Our main point is that research institutions that receive public funding should be required to demonstrate standards and behaviors that comply with “Good Institutional Practice”. Here is a selection of potential measures, implementation of which shuld be verified, certified and approved by major funding agencies.
Compliance with agreed guidelines: Ensure compliance with established guidelines such as ARRIVE, MIAME, data access (as required by National Science Foundation and National Institutes of Health, USA).
Full access to the institution’s research results: Foster open access and open data; preregistration of preclinical study designs.
Electronic laboratory notebooks: Provide electronic record keeping compliant with FDA Code of Federal Regulations Title 21 (CFR Title 21 part 11). Electronic laboratory notebooks allow data and project sharing, supervision, time stamping, version control, and directly link records and original data.
Institutional Standard for Experimental Research Conduct (ISERC): Establish ISERC (e.g. blinding, inclusion of controls, replicates and repeats etc); ensure dissemination, training and compliance with IMSERC.
Quality management: Organize regular and random audits of laboratories and departments with reviews of record keeping and measures to prevent bias (such as randomization and blinding).
Critical incidence reporting: Implement a system to allow the anonymous reporting of critical incidences during research.

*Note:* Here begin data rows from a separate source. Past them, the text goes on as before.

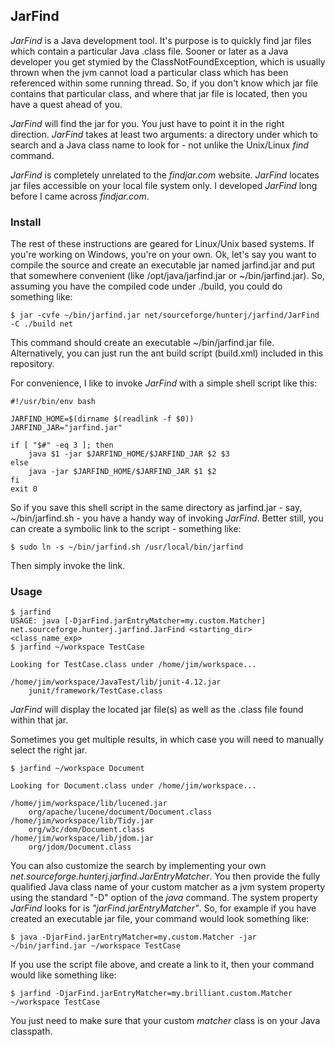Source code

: ## JarFind
*JarFind* is a Java development tool. It's purpose is to quickly find jar files which contain a particular Java .class file. Sooner or later as a Java developer you get stymied by the ClassNotFoundException, which is usually thrown when the jvm cannot load a particular class which has been referenced within some running thread. So, if you don't know which jar file contains that particular class, and where that jar file is located, then you have a quest ahead of you.

*JarFind* will find the jar for you. You just have to point it in the right direction. *JarFind* takes at least two arguments: a directory under which to search and a Java class name to look for - not unlike the Unix/Linux *find* command.

*JarFind* is completely unrelated to the *findjar.com* website. *JarFind* locates jar files accessible on your local file system only. I developed *JarFind* long before I came across *findjar.com*.

### Install
The rest of these instructions are geared for Linux/Unix based systems. If you're working on Windows, you're on your own.  Ok, let's say you want to compile the source and create an executable jar named jarfind.jar and put that somewhere convenient (like /opt/java/jarfind.jar or ~/bin/jarfind.jar). So, assuming you have the compiled code under ./build, you could do something like:

    $ jar -cvfe ~/bin/jarfind.jar net/sourceforge/hunterj/jarfind/JarFind -C ./build net

This command should create an executable ~/bin/jarfind.jar file. Alternatively, you can just run the ant build script (build.xml) included in this repository.

For convenience, I like to invoke *JarFind* with a simple shell script like this:

    #!/usr/bin/env bash

    JARFIND_HOME=$(dirname $(readlink -f $0))
    JARFIND_JAR="jarfind.jar"

    if [ "$#" -eq 3 ]; then
        java $1 -jar $JARFIND_HOME/$JARFIND_JAR $2 $3
    else
        java -jar $JARFIND_HOME/$JARFIND_JAR $1 $2
    fi
    exit 0

So if you save this shell script in the same directory as jarfind.jar - say, ~/bin/jarfind.sh - you have a handy way of invoking *JarFind*. Better still, you can create a symbolic link to the script - something like:

    $ sudo ln -s ~/bin/jarfind.sh /usr/local/bin/jarfind

Then simply invoke the link.

### Usage

    $ jarfind
    USAGE: java [-DjarFind.jarEntryMatcher=my.custom.Matcher] net.sourceforge.hunterj.jarfind.JarFind <starting_dir>  <class_name_exp>
    $ jarfind ~/workspace TestCase

    Looking for TestCase.class under /home/jim/workspace...

    /home/jim/workspace/JavaTest/lib/junit-4.12.jar
    	junit/framework/TestCase.class

*JarFind* will display the located jar file(s) as well as the .class file found within that jar.

Sometimes you get multiple results, in which case you will need to manually select the right jar.

    $ jarfind ~/workspace Document

    Looking for Document.class under /home/jim/workspace...

    /home/jim/workspace/lib/lucened.jar
    	org/apache/lucene/document/Document.class
    /home/jim/workspace/lib/Tidy.jar
    	org/w3c/dom/Document.class
    /home/jim/workspace/lib/jdom.jar
    	org/jdom/Document.class


You can also customize the search by implementing your own *net.sourceforge.hunterj.jarfind.JarEntryMatcher*. You then provide the fully qualified Java class name of your custom matcher as a jvm system property using the standard "-D" option of the *java* command. The system property *JarFind* looks for is *"jarFind.jarEntryMatcher"*. So, for example if you have created an executable jar file, your command would look something like:

    $ java -DjarFind.jarEntryMatcher=my.custom.Matcher -jar ~/bin/jarfind.jar ~/workspace TestCase

If you use the script file above, and create a link to it, then your command would like something like:

    $ jarfind -DjarFind.jarEntryMatcher=my.brilliant.custom.Matcher ~/workspace TestCase

You just need to make sure that your custom *matcher* class is on your Java classpath.
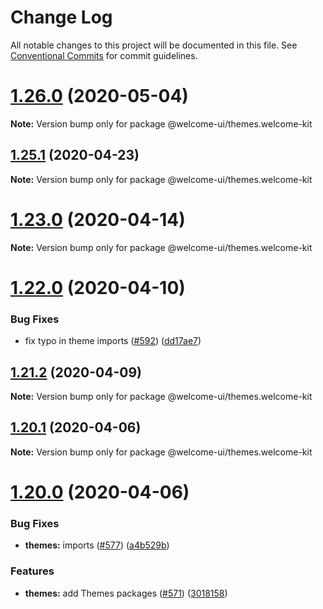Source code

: # Change Log

All notable changes to this project will be documented in this file.
See [Conventional Commits](https://conventionalcommits.org) for commit guidelines.

# [1.26.0](https://github.com/WTTJ/welcome-ui/compare/v1.25.2...v1.26.0) (2020-05-04)

**Note:** Version bump only for package @welcome-ui/themes.welcome-kit





## [1.25.1](https://github.com/WTTJ/welcome-ui/compare/v1.25.0...v1.25.1) (2020-04-23)

**Note:** Version bump only for package @welcome-ui/themes.welcome-kit





# [1.23.0](https://github.com/WTTJ/welcome-ui/compare/v1.22.1...v1.23.0) (2020-04-14)

**Note:** Version bump only for package @welcome-ui/themes.welcome-kit





# [1.22.0](https://github.com/WTTJ/welcome-ui/compare/v1.21.2...v1.22.0) (2020-04-10)


### Bug Fixes

* fix typo in theme imports ([#592](https://github.com/WTTJ/welcome-ui/issues/592)) ([dd17ae7](https://github.com/WTTJ/welcome-ui/commit/dd17ae73e57c5b3f6adb0518ddd0f098affd86e7))





## [1.21.2](https://github.com/WTTJ/welcome-ui/compare/v1.21.1...v1.21.2) (2020-04-09)

**Note:** Version bump only for package @welcome-ui/themes.welcome-kit





## [1.20.1](https://github.com/WTTJ/welcome-ui/compare/v1.20.0...v1.20.1) (2020-04-06)

**Note:** Version bump only for package @welcome-ui/themes.welcome-kit





# [1.20.0](https://github.com/WTTJ/welcome-ui/compare/v1.19.2...v1.20.0) (2020-04-06)


### Bug Fixes

* **themes:** imports ([#577](https://github.com/WTTJ/welcome-ui/issues/577)) ([a4b529b](https://github.com/WTTJ/welcome-ui/commit/a4b529b07fa07e9e6b5b2457bec66ee94e813f55))


### Features

* **themes:** add Themes packages ([#571](https://github.com/WTTJ/welcome-ui/issues/571)) ([3018158](https://github.com/WTTJ/welcome-ui/commit/30181589c9ea0a0322b94e8441645dc14018a680))
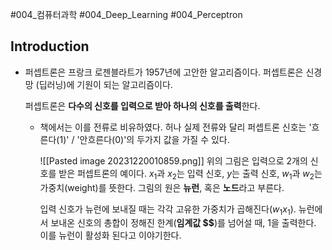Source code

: #004_컴퓨터과학 #004_Deep_Learning #004_Perceptron
## Introduction
- 퍼셉트론은 프랑크 로젠블라트가 1957년에 고안한 알고리즘이다.
	퍼셉트론은 신경망 (딥러닝)에 기원이 되는 알고리즘이다.
	
	퍼셉트론은 **다수의 신호를 입력으로 받아 하나의 신호를 출력**한다.
	
	- 책에서는 이를 전류로 비유하였다.
		허나 실제 전류와 달리 퍼셉트론 신호는 '흐른다(1)' / '안흐른다(0)'의 두가지 값을 가질 수 있다.
		
		![[Pasted image 20231220010859.png]]
		위의 그림은 입력으로 2개의 신호를 받은 퍼셉트론의 예이다.
		$x_1$과 $x_2$는 입력 신호, $y$는 출력 신호, $w_1$과 $w_2$는 가중치(weight)를 뜻한다.
		그림의 원은 **뉴런**, 혹은 **노드**라고 부른다.
		
		입력 신호가 뉴런에 보내질 때는 각각 고유한 가중치가 곱해진다($w_{1}x_{1}$).
		뉴런에서 보내온 신호의 총합이 정해진 한계(**임계값 $$**)를 넘어설 때, 1을 출력한다.
		이를 뉴런이 활성화 된다고 이야기한다.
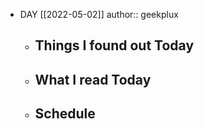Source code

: - DAY [[2022-05-02]]
  author:: geekplux
	- ## Things I found out Today
	- ## What I read Today
	- ## Schedule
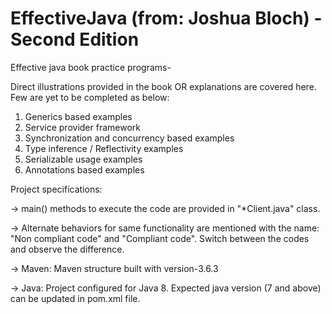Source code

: # EffectiveJava (from: Joshua Bloch) - Second Edition

Effective java book practice programs-

Direct illustrations provided in the book OR explanations are covered here. Few are yet to be completed as below:

1. Generics based examples
2. Service provider framework
3. Synchronization and concurrency based examples
4. Type inference / Reflectivity examples
5. Serializable usage examples
6. Annotations based examples


Project specifications:

-> main() methods to execute the code are provided in "*Client.java" class.

-> Alternate behaviors for same functionality are mentioned with the name: "Non compliant code" and "Compliant code". Switch between the codes 
	and observe the difference. 

-> Maven: Maven structure built with version-3.6.3

-> Java: Project configured for Java 8. Expected java version (7 and above) can be updated in pom.xml file. 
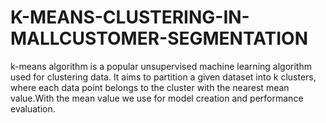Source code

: # K-MEANS-CLUSTERING-IN-MALLCUSTOMER-SEGMENTATION
k-means algorithm is a popular unsupervised machine learning algorithm used for clustering data. It aims to partition a given dataset into k clusters, where each data point belongs to the cluster with the nearest mean value.With the mean value we use for model creation and performance evaluation.
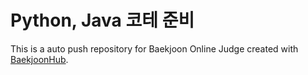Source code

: # Python, Java 코테 준비
This is a auto push repository for Baekjoon Online Judge created with [BaekjoonHub](https://github.com/BaekjoonHub/BaekjoonHub).
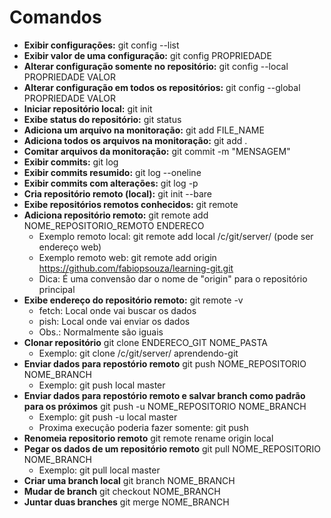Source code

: # Comandos

- **Exibir configurações:** git config --list
- **Exibir valor de uma configuração:** git config PROPRIEDADE
- **Alterar configuração somente no repositório:** git config --local PROPRIEDADE VALOR
- **Alterar configuração em todos os repositórios:** git config --global PROPRIEDADE VALOR
- **Iniciar repositório local:** git init
- **Exibe status do repositório:** git status
- **Adiciona um arquivo na monitoração:** git add FILE_NAME
- **Adiciona todos os arquivos na monitoração:** git add .
- **Comitar arquivos da monitoração:** git commit -m "MENSAGEM"
- **Exibir commits:** git log
- **Exibir commits resumido:** git log --oneline
- **Exibir commits com alterações:** git log -p
- **Cria repositório remoto (local):** git init --bare
- **Exibe repositórios remotos conhecidos:** git remote
- **Adiciona repositório remoto:** git remote add NOME_REPOSITORIO_REMOTO ENDERECO
  - Exemplo remoto local: git remote add local /c/git/server/ (pode ser endereço web)
  - Exemplo remoto web: git remote add origin https://github.com/fabiopsouza/learning-git.git
  - Dica: É uma convensão dar o nome de "origin" para o repositório principal
- **Exibe endereço do repositório remoto:** git remote -v
  - fetch: Local onde vai buscar os dados
  - pish: Local onde vai enviar os dados
  - Obs.: Normalmente são iguais
- **Clonar repositório** git clone ENDERECO_GIT NOME_PASTA
  - Exemplo: git clone /c/git/server/ aprendendo-git
- **Enviar dados para repostório remoto** git push NOME_REPOSITORIO NOME_BRANCH
  - Exemplo: git push local master
- **Enviar dados para repostório remoto e salvar branch como padrão para os próximos** git push -u NOME_REPOSITORIO NOME_BRANCH
  - Exemplo: git push -u local master
  - Proxima execução poderia fazer somente: git push
- **Renomeia repositorio remoto** git remote rename origin local
- **Pegar os dados de um repositório remoto** git pull NOME_REPOSITORIO NOME_BRANCH
  - Exemplo: git pull local master
- **Criar uma branch local** git branch NOME_BRANCH
- **Mudar de branch** git checkout NOME_BRANCH
- **Juntar duas branches** git merge NOME_BRANCH
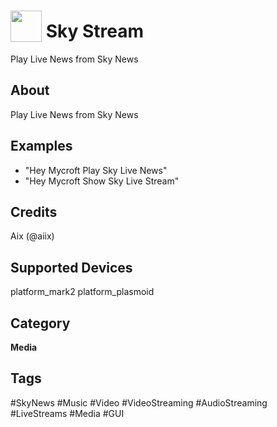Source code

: # <img src='https://raw.githubusercontent.com/FortAwesome/Font-Awesome/master/svgs/regular/newspaper.svg' card_color='#4C2C96' width='50' height='50' style='vertical-align:bottom'/> Sky Stream
Play Live News from Sky News

## About
Play Live News from Sky News

## Examples
* "Hey Mycroft Play Sky Live News"
* "Hey Mycroft Show Sky Live Stream"

## Credits
Aix (@aiix)

## Supported Devices 
platform_mark2 platform_plasmoid 

## Category
**Media**

## Tags
#SkyNews
#Music
#Video
#VideoStreaming
#AudioStreaming
#LiveStreams
#Media
#GUI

Organize regular critical incidence conferences in which such ‘never events’ are discussed to prevent them in the future and create a culture of research rigor and accountability.
Incentives and disincentives: Develop and implement novel indices to appraise and reward research of high quality. Honor robustness and mentoring as well as originality of research. Define appropriate penalties for substandard research conduct or noncompliance with guidelines. These might include decreased laboratory space, lack of access to trainees, reduced access to core facilities.
Training: Establish mandatory programs to train academic clinicians and basic researchers at all professional levels in experimental design, data analysis and interpretation, as well as reporting standards.
Research quality mainstreaming: Bundle established performance measures plus novel institution-unique measures to allow a flexible, institution-focused algorithm that can serve as the basis for competitive funding applications.
Research review meetings: create forum for routine assessment of institutional publications with focus on robust methods: the process rather than result.